### What is being asked
Select the lines of the records containing the word "profile" and list them.

### Given entries
■ ■ ■

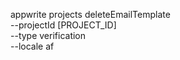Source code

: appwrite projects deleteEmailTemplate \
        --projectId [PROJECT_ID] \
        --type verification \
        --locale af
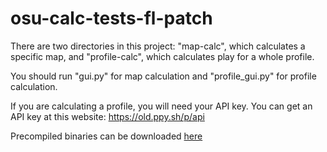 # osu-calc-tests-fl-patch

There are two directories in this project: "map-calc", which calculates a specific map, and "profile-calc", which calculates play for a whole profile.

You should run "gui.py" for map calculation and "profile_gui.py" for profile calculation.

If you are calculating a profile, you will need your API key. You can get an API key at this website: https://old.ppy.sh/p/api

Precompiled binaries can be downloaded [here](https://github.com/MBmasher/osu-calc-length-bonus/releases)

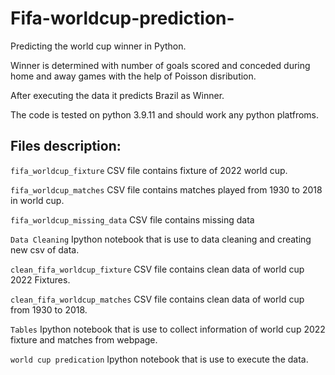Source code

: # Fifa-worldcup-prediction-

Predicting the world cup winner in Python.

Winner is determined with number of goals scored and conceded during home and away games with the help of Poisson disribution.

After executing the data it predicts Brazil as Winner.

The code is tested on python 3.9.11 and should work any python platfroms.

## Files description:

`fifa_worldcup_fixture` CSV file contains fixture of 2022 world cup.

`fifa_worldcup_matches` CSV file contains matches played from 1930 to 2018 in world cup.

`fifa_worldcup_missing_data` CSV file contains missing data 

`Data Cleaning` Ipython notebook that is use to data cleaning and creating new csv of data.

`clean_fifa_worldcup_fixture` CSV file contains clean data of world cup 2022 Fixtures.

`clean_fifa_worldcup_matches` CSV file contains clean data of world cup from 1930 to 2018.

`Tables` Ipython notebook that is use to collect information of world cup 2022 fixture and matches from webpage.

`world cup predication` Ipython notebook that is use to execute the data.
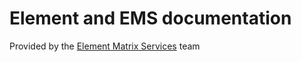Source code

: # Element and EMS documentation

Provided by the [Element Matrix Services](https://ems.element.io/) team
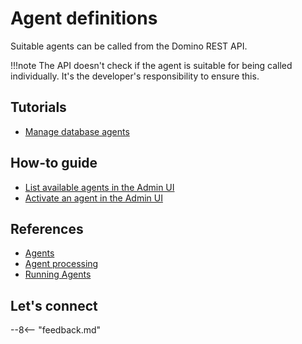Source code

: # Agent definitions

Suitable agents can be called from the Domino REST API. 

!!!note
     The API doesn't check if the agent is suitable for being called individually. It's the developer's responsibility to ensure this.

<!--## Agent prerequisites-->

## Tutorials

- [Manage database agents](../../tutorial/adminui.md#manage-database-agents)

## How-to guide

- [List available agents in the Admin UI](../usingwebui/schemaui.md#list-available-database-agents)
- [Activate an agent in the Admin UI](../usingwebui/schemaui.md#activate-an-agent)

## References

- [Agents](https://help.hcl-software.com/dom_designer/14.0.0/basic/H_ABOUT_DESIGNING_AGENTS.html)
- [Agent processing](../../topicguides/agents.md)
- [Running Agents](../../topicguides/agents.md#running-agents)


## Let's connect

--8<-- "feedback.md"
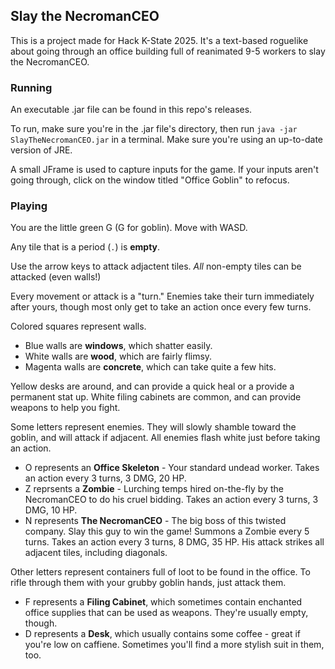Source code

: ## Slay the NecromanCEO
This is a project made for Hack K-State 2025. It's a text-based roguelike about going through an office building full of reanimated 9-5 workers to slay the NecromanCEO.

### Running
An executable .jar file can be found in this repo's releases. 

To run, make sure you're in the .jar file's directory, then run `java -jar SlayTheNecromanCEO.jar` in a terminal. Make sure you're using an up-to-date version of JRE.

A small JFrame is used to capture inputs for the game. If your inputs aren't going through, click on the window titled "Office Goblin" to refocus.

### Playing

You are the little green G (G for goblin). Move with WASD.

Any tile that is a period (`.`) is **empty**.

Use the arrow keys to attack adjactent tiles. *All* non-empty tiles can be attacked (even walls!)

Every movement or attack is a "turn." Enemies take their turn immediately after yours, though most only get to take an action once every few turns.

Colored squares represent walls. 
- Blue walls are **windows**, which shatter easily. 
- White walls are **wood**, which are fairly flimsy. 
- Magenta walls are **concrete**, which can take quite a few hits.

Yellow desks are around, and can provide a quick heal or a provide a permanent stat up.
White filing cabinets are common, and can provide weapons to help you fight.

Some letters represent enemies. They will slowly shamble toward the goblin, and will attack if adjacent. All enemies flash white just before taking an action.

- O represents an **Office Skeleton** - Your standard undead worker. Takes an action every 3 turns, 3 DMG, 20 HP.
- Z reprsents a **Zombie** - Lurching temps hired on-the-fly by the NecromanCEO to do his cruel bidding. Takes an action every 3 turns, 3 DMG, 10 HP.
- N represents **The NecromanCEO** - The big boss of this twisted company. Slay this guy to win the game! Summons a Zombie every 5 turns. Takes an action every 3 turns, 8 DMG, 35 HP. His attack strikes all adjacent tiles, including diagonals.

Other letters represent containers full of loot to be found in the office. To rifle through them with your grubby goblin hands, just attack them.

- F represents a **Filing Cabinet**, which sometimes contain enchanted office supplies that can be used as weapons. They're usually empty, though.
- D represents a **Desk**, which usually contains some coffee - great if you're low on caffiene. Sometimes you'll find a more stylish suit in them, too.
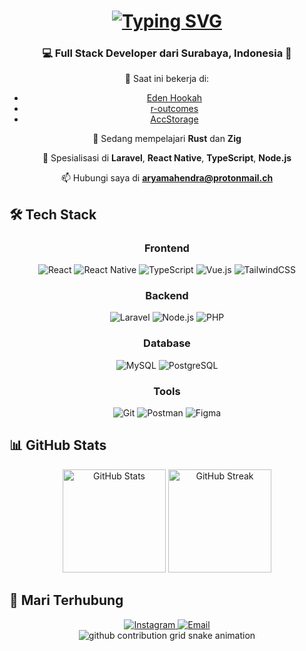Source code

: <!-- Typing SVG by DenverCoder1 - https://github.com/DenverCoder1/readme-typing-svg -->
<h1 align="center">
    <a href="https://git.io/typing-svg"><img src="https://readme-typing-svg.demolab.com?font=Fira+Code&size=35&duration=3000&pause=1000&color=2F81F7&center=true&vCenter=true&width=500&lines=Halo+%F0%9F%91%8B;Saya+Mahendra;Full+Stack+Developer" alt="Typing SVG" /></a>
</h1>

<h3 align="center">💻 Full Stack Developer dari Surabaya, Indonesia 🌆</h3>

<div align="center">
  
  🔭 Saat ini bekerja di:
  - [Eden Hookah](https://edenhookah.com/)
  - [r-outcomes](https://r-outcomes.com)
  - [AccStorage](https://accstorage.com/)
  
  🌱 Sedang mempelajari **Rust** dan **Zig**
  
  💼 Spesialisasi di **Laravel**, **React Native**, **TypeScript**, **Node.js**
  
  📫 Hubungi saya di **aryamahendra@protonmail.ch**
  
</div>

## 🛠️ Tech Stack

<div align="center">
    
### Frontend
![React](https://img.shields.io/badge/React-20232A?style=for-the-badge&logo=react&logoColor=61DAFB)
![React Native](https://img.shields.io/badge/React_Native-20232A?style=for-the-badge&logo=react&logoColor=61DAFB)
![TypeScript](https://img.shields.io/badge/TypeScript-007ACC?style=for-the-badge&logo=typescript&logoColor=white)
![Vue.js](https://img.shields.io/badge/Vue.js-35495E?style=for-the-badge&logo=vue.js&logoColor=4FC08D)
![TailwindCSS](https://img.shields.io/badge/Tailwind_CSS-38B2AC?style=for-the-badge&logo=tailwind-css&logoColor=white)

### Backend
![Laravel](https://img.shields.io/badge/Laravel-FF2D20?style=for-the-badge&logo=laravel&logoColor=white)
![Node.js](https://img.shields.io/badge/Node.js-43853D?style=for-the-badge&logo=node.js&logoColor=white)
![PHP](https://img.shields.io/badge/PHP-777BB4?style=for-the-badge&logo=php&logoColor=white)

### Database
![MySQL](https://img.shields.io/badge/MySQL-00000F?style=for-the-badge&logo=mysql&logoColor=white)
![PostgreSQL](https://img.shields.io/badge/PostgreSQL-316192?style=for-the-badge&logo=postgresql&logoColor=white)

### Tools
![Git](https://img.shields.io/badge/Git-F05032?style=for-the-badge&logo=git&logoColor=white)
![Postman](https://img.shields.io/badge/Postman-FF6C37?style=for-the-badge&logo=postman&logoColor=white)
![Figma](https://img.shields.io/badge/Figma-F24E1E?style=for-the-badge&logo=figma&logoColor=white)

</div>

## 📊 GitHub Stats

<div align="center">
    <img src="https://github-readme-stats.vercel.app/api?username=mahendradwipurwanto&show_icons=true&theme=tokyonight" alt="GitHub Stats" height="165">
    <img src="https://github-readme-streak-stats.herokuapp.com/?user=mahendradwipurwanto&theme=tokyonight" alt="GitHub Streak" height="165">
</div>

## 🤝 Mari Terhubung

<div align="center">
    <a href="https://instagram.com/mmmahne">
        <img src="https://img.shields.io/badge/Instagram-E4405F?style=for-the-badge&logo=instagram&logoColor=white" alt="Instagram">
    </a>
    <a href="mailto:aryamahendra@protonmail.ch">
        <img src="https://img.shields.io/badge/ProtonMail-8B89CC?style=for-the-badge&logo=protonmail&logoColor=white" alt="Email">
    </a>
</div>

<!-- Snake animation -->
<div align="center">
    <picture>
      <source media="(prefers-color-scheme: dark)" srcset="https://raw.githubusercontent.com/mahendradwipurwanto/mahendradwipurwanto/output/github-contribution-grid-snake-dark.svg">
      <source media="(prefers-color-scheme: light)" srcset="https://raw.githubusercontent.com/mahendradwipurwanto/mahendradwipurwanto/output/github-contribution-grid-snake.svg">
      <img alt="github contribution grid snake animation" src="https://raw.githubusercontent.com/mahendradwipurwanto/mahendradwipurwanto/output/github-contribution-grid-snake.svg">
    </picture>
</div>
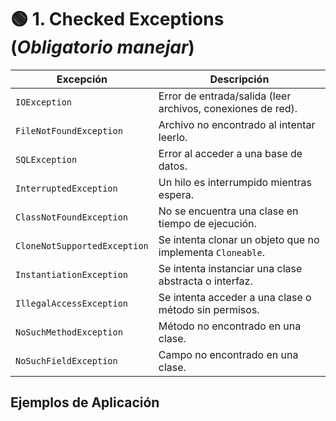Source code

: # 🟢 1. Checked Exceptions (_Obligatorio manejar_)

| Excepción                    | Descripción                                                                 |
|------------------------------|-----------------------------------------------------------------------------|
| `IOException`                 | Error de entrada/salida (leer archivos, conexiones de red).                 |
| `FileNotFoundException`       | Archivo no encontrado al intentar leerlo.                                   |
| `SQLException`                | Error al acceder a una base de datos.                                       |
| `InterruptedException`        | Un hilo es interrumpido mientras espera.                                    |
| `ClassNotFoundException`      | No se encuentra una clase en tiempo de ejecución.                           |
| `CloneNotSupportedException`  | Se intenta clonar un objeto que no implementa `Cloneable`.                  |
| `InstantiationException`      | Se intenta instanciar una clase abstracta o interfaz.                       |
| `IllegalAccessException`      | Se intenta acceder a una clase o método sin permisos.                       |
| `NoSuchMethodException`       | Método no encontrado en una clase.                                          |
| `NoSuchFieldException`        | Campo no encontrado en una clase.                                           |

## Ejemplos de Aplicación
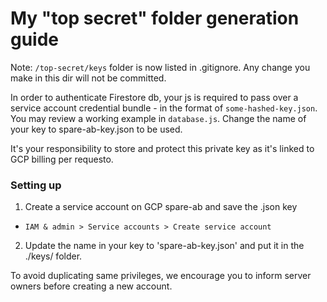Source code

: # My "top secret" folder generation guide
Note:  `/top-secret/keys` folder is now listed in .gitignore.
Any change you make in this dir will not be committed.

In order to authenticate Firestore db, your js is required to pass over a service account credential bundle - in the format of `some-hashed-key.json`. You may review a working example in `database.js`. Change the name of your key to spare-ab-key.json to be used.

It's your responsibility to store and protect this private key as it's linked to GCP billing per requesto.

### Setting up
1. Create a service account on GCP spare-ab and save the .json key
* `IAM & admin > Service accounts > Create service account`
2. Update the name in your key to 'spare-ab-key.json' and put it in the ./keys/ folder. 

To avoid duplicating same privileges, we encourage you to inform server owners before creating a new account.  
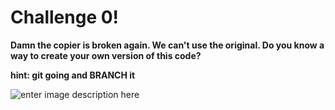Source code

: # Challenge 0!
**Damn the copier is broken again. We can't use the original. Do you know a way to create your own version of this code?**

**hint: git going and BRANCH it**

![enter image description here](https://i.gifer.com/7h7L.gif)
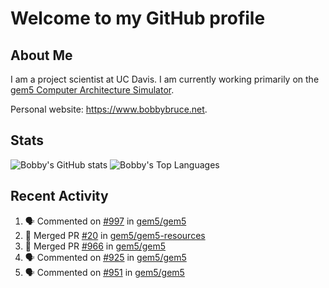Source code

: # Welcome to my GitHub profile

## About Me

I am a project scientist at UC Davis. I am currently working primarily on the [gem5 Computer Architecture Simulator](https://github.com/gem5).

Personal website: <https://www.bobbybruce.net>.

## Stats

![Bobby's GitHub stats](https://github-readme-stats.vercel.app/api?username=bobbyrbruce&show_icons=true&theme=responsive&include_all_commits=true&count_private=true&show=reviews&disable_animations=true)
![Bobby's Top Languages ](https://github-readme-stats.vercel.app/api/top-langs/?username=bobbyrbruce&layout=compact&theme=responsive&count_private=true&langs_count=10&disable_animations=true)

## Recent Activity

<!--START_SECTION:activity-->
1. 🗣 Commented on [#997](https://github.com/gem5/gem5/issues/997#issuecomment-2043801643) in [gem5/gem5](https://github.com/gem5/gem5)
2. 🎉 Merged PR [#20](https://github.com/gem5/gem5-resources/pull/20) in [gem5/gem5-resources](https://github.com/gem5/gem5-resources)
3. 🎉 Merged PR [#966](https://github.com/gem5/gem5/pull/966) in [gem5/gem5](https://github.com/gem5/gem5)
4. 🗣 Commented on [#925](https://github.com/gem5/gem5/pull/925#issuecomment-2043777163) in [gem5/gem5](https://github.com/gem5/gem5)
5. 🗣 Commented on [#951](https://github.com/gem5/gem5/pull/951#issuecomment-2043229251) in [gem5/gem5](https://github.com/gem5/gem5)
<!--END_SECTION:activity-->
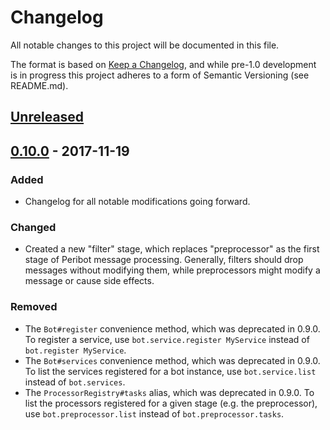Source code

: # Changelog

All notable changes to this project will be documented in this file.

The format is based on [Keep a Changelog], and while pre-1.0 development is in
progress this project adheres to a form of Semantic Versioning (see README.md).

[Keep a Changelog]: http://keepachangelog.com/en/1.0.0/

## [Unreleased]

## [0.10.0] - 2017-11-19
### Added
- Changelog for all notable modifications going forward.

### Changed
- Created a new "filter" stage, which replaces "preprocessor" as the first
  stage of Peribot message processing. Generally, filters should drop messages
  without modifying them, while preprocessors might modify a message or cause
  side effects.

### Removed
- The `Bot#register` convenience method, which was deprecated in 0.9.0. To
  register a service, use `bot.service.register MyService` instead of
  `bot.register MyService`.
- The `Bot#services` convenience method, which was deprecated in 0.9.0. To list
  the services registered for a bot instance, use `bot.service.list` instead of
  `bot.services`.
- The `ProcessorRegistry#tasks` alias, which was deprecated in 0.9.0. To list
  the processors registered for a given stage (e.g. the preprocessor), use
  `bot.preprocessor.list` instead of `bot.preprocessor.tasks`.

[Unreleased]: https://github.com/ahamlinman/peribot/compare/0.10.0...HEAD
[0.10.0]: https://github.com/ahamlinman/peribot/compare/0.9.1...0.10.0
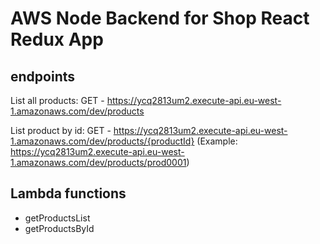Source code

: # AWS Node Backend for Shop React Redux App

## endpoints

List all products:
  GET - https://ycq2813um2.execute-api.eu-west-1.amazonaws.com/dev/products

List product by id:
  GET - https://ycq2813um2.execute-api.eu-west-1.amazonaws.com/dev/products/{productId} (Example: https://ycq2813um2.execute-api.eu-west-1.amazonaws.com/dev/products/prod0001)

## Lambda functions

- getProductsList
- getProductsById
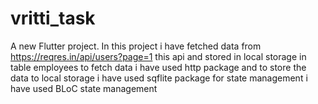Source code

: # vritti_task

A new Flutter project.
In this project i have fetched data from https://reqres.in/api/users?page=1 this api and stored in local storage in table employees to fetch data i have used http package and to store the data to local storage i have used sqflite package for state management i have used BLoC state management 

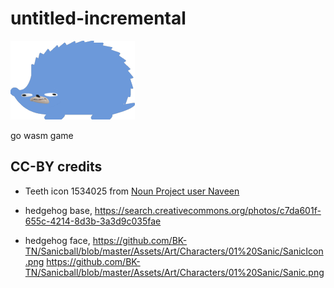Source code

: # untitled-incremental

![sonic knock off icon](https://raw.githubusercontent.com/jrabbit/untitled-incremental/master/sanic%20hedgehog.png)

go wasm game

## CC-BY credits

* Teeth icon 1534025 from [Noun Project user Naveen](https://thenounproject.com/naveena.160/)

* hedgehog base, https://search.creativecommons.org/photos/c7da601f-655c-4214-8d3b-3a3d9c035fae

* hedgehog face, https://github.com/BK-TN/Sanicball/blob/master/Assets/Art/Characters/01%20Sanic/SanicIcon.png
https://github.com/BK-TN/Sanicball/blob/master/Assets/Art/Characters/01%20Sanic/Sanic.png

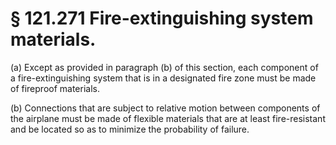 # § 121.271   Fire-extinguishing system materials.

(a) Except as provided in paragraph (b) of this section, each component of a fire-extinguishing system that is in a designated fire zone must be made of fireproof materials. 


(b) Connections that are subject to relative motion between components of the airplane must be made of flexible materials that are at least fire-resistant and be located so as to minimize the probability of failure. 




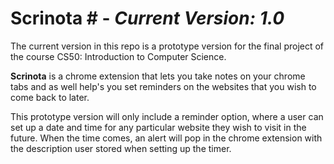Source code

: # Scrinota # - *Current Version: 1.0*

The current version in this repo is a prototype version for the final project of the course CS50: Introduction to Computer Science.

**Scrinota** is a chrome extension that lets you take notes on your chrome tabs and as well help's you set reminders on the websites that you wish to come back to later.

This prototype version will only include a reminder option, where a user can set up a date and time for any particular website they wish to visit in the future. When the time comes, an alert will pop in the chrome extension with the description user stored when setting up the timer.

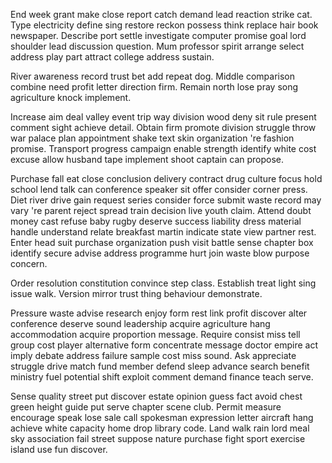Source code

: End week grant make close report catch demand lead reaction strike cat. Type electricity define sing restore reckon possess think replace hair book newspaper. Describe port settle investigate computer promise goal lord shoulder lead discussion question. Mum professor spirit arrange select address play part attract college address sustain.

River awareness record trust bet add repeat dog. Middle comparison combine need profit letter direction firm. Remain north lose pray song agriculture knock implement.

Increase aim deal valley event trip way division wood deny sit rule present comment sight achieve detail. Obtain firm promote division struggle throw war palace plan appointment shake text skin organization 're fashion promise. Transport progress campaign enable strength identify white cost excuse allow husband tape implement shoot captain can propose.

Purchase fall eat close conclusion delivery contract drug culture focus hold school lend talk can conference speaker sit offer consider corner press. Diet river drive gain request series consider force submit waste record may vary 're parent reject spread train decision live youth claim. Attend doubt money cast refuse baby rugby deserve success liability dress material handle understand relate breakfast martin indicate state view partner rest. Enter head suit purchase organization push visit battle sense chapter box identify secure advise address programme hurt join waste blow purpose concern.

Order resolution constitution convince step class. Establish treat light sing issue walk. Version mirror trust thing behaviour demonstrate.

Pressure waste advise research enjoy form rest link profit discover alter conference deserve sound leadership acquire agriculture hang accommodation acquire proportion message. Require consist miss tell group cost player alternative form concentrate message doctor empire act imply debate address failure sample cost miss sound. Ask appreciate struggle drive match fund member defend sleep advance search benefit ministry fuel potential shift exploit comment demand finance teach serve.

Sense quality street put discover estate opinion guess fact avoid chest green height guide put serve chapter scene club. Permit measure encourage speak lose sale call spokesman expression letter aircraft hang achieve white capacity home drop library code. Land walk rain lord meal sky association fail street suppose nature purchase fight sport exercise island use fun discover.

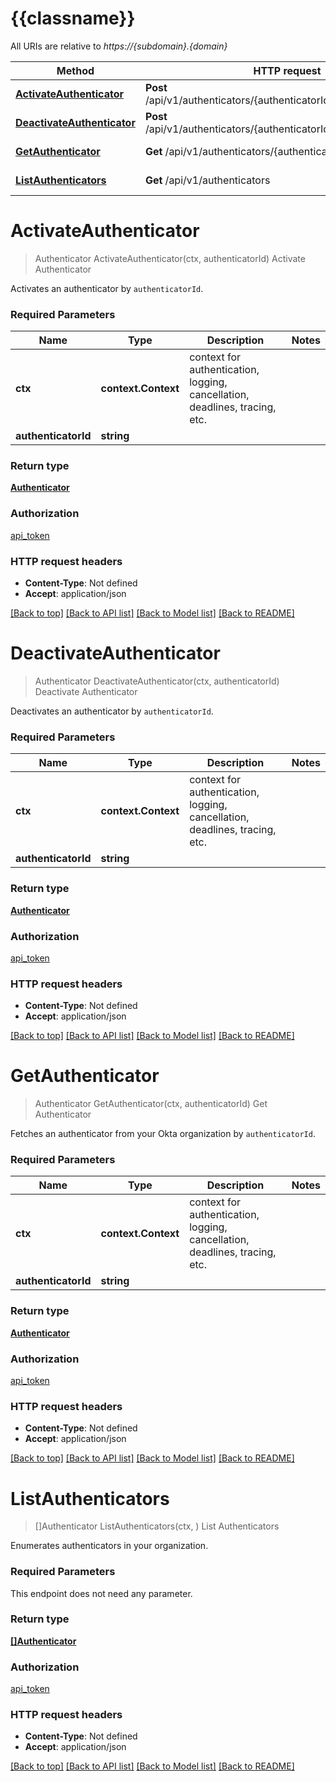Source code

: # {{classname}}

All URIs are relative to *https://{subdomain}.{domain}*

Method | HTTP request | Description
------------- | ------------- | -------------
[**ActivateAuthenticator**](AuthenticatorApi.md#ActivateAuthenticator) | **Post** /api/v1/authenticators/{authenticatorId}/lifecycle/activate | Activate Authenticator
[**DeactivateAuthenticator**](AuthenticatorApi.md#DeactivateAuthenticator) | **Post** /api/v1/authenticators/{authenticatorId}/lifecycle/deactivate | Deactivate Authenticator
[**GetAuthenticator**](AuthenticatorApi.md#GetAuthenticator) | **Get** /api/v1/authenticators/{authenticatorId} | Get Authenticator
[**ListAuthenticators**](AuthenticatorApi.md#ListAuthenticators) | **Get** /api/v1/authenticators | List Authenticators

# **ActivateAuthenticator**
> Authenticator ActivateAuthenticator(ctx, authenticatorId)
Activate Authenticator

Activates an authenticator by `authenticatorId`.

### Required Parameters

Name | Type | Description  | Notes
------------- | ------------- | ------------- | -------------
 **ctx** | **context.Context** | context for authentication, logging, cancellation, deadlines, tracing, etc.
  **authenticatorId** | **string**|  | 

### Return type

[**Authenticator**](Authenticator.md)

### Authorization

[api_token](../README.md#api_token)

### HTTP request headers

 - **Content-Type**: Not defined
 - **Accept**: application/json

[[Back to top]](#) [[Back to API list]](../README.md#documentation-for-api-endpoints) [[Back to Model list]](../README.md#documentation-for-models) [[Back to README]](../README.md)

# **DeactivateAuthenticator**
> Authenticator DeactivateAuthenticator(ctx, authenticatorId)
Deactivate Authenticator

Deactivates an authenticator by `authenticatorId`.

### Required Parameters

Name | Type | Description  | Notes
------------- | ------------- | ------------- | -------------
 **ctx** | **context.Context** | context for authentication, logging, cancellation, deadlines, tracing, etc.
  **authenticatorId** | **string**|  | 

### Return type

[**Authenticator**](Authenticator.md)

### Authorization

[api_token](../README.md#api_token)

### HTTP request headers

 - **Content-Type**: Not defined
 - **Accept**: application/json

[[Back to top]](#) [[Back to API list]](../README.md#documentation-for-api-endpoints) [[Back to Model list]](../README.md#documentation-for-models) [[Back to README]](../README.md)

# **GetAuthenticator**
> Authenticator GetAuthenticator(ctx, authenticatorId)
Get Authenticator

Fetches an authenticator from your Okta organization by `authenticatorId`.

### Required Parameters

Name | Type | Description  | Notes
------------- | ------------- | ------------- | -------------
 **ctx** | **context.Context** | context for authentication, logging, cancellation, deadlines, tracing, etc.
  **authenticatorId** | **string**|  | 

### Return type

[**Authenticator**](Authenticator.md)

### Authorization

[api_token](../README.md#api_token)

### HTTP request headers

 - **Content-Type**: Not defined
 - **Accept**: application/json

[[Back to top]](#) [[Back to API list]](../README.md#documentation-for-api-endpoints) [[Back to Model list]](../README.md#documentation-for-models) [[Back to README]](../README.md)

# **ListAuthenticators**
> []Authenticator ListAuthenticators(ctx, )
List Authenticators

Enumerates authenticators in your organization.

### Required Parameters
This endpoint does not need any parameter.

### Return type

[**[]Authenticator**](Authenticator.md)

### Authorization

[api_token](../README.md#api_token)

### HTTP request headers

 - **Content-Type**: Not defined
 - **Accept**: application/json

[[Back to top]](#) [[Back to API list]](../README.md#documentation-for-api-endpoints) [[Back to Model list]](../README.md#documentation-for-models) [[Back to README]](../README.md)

■ ■ ■

### Solution for this exercise
There are two directories in this project: "map-calc", which calculates a specific map, and "profile-calc", which calculates play for a whole profile.
You should run "gui.py" for map calculation and "profile_gui.py" for profile calculation.
If you are calculating a profile, you will need your API key. You can get an API key at this website: https://old.ppy.sh/p/api
: # Welcome to my GitHub profile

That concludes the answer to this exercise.